**Task:**
Look for the word "suất" in the material below. Copy each line that has it.

**The data:**

****************

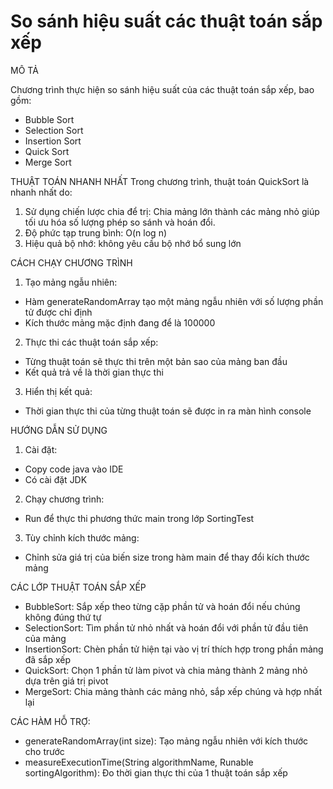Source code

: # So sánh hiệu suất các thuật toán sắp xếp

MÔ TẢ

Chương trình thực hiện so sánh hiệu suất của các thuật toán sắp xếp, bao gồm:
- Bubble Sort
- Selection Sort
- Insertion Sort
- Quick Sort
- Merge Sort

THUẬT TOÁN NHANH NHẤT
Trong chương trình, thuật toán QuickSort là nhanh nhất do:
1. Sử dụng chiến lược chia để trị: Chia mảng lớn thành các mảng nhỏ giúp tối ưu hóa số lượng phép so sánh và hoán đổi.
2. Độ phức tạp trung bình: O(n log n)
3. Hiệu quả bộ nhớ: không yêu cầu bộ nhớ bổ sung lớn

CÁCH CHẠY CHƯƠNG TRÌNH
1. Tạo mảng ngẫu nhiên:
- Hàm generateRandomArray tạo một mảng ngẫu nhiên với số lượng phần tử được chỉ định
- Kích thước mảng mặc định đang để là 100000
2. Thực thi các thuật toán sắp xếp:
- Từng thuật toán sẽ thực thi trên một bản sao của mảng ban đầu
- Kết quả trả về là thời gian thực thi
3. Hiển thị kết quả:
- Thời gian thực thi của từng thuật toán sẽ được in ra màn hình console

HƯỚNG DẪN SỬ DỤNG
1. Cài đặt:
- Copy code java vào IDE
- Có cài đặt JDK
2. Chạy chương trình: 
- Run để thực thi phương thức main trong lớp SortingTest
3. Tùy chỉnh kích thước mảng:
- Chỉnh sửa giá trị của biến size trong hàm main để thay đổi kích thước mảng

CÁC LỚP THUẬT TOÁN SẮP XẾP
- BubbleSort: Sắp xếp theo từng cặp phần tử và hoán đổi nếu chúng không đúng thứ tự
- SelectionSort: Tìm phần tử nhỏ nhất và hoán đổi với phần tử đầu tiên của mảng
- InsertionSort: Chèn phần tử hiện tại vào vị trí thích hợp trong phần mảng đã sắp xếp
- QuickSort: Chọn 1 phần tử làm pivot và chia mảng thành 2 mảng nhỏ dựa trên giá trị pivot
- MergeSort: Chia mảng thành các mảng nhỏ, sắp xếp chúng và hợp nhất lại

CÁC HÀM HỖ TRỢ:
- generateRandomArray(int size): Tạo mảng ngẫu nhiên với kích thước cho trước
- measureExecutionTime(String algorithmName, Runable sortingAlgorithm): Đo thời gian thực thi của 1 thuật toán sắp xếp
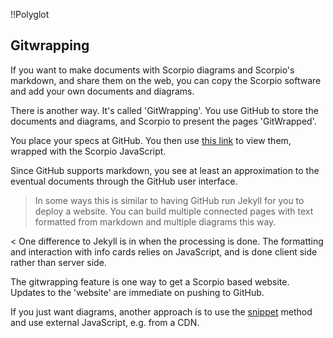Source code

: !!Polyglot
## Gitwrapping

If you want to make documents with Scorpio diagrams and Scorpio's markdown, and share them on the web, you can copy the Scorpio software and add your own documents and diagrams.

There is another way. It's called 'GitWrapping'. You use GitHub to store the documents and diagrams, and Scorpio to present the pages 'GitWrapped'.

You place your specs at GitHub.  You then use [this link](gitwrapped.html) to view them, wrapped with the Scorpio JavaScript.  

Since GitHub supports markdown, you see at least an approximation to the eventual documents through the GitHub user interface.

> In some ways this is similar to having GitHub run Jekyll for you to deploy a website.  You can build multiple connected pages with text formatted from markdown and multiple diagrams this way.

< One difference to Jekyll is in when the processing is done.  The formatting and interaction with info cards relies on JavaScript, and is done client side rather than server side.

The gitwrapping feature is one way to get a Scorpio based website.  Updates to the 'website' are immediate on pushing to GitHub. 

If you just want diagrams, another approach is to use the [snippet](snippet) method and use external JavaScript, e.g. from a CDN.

****************

**Response to this task:**
: # So sánh hiệu suất các thuật toán sắp xếp
Chương trình thực hiện so sánh hiệu suất của các thuật toán sắp xếp, bao gồm:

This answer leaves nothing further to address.